The court cases preceding FISA provide some substance to the inquiry of what is within the administration's constitutional and statutory authority. Both the Keith and Truong cases REJECTED some of the evidence obtained, while proclaiming the executive's right to unfettered surveillance for foreign intelligence purposes.

A refusal on the part of a FISA court to grant a warrant does not mean, as you note, that the surveillance is unreasonable. The surveillance can be tested as though FISA did not exist, on a case by case basis, arguing that the FISA court rejection was either 1) incorrect and a legal error, or 2) not to be construed as a conclusion of "unreasonable." All it could mean would be thatteh FISA court concluded the request did not fit within the statutory mandate.

The administration can file a suit for mandamus - shades of Marbury v. Madison!

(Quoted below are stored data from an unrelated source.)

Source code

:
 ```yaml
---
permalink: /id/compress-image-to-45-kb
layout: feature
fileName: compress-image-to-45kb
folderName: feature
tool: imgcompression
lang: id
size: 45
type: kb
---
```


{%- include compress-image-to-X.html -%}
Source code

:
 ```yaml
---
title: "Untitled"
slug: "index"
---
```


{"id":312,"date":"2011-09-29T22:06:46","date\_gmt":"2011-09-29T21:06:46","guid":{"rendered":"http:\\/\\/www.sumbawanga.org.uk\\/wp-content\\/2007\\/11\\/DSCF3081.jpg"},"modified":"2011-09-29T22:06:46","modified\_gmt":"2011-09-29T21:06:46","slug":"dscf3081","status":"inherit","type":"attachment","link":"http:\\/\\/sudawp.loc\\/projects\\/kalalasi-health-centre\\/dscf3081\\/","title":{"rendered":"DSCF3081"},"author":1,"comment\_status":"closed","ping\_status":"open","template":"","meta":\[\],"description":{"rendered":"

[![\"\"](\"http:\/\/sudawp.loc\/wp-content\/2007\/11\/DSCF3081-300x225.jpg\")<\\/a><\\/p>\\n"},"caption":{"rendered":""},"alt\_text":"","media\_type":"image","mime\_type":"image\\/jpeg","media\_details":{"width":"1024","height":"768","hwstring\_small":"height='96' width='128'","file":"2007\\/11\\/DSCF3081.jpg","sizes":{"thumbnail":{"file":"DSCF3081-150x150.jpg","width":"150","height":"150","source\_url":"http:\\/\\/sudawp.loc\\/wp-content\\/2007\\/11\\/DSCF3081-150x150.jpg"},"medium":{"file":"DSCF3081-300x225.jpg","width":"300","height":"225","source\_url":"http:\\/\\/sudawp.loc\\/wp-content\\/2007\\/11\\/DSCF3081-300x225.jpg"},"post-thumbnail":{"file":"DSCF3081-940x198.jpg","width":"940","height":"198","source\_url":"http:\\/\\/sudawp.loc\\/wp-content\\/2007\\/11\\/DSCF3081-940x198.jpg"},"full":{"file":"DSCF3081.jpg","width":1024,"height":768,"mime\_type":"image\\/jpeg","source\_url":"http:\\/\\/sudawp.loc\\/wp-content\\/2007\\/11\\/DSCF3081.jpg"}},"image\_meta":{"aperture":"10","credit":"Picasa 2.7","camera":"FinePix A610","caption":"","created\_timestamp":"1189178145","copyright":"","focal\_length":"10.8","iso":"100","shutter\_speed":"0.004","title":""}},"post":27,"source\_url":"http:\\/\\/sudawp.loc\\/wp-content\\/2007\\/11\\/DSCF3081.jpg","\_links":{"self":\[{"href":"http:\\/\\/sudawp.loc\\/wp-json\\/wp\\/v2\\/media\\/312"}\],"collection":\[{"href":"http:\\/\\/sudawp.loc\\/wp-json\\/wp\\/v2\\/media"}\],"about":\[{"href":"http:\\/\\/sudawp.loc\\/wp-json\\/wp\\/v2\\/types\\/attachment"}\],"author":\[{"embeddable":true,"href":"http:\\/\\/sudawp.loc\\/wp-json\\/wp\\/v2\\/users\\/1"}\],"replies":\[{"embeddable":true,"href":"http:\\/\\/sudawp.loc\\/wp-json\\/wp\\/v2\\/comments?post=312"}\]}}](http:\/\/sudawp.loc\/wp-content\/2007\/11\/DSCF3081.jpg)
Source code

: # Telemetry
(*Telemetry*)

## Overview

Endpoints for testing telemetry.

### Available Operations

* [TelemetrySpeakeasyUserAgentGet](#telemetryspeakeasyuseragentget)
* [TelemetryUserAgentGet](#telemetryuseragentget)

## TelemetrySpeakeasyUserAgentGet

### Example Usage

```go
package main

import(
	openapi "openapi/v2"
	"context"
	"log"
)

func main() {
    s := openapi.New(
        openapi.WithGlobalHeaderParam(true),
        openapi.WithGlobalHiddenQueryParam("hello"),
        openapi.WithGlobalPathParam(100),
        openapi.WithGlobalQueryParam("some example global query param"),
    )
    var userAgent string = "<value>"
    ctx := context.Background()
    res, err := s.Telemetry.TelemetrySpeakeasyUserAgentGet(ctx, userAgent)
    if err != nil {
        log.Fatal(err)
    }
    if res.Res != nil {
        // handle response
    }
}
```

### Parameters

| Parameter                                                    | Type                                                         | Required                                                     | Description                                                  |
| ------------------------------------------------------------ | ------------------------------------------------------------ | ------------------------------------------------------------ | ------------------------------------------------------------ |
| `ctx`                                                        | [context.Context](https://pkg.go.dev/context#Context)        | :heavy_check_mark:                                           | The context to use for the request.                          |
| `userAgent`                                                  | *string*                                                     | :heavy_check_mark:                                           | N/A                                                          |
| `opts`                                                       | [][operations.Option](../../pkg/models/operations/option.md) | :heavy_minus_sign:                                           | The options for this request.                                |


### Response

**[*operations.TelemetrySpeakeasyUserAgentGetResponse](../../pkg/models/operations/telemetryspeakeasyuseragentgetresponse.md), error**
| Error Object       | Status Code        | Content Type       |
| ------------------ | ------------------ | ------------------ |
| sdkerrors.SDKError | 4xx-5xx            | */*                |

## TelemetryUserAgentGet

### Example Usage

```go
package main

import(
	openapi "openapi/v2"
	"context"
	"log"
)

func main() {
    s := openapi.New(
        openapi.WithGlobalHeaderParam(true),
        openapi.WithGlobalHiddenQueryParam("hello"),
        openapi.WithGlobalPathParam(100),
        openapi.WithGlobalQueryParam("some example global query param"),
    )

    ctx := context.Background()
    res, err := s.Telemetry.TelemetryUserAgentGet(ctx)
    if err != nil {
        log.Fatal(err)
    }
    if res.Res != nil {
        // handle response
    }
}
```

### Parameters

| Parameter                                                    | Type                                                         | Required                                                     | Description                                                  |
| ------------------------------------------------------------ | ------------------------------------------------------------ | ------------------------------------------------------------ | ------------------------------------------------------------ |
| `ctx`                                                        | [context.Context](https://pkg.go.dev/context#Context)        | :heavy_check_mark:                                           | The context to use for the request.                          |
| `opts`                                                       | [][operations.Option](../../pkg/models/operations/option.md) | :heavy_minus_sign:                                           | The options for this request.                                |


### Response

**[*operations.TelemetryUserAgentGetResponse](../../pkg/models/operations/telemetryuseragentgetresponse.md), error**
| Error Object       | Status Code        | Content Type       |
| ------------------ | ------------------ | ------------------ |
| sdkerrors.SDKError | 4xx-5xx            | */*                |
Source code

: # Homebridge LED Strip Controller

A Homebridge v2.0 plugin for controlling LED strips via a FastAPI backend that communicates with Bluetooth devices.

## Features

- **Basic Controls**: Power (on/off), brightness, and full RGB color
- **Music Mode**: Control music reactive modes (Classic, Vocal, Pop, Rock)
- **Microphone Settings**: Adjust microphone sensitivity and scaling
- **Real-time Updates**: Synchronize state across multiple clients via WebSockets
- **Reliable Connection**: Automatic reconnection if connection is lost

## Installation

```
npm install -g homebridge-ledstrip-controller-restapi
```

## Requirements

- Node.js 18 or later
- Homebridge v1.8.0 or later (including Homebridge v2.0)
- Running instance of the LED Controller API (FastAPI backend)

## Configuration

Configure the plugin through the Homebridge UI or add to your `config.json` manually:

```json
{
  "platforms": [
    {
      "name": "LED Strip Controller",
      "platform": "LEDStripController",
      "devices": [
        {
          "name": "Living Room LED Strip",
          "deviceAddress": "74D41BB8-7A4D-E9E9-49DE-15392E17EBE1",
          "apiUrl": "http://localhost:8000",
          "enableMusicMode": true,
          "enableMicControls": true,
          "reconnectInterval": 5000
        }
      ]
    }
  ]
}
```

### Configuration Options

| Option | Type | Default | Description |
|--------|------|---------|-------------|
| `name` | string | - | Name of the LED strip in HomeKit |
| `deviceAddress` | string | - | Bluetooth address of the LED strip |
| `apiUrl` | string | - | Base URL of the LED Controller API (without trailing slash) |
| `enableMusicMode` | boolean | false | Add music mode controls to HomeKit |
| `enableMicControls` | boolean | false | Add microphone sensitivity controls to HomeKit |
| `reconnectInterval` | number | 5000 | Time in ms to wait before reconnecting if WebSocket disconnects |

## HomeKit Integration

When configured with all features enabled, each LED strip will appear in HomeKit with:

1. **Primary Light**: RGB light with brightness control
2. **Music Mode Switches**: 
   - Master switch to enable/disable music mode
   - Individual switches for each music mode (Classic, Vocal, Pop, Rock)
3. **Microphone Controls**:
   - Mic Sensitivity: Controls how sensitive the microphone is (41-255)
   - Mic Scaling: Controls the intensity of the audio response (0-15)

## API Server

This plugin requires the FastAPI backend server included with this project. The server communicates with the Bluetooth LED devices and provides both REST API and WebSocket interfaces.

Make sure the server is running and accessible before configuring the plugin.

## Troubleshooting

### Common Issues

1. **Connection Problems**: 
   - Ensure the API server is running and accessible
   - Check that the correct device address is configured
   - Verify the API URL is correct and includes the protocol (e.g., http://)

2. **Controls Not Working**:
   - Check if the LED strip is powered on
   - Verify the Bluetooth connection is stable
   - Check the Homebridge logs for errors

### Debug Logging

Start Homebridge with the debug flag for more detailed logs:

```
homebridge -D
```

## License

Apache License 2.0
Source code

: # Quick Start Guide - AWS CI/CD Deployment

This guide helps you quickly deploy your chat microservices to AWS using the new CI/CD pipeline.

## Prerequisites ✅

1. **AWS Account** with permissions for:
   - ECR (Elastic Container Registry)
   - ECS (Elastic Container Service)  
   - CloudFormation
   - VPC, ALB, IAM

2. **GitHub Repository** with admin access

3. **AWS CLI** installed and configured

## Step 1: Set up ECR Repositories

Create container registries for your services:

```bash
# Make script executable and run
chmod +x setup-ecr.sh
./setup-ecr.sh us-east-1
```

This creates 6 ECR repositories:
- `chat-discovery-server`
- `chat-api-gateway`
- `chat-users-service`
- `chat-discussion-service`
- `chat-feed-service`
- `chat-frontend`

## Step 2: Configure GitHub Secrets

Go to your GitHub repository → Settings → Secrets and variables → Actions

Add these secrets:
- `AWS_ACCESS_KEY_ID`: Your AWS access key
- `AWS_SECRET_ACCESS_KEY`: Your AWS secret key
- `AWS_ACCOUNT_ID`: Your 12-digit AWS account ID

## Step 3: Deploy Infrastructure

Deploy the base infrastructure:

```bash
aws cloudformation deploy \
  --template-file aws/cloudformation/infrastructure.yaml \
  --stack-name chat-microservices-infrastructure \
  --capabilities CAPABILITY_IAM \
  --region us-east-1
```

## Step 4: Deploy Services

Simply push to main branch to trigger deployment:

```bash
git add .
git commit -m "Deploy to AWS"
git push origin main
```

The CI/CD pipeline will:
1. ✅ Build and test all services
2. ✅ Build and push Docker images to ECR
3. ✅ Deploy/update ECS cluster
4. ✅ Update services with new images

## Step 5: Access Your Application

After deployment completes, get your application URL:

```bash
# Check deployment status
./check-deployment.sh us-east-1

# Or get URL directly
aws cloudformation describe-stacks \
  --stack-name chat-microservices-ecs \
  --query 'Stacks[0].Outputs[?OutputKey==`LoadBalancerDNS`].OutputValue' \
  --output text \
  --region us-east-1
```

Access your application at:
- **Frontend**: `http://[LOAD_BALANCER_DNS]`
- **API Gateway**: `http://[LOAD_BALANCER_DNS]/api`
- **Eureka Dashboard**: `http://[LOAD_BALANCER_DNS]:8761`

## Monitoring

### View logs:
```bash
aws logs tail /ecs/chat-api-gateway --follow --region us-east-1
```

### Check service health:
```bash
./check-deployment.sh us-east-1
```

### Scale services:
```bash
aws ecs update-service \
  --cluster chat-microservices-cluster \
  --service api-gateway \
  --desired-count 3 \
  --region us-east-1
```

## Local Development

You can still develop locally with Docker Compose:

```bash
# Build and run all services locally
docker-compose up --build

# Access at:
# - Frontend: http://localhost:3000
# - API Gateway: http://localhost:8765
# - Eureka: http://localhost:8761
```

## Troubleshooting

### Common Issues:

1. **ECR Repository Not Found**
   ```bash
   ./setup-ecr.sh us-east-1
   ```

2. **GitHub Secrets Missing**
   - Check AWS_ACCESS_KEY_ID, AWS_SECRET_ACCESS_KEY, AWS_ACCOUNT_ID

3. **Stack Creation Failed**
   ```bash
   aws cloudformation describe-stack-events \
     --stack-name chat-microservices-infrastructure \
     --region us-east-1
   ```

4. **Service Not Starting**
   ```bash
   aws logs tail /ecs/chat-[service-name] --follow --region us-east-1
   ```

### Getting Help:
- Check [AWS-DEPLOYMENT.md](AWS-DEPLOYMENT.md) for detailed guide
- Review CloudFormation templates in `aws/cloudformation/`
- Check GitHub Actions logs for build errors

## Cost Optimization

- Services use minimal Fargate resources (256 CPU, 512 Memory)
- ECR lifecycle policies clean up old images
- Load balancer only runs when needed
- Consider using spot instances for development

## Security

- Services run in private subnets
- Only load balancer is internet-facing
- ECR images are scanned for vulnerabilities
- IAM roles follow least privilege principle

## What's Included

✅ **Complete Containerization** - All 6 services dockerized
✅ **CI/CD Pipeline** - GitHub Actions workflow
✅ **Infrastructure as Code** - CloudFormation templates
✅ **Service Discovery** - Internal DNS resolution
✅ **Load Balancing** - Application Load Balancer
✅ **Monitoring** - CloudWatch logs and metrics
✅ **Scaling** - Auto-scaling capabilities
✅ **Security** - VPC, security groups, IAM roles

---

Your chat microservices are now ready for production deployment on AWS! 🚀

Not saying you could prove a criminal case with the surveillance take, only that it ought to be admissible in the FISA warrant application process.

The purpose of FISA is to provide an orderly intersection of foreign intelligence and criminal spheres. The intersection is where all of the interesting debate lies. "The wall," or something resembling it, remains. What is changing is it's height, thickness and transparency. "Primary purpose" changing to "significant purpose" is the extent of demolition that has been accomplished by "In re: Sealed Case."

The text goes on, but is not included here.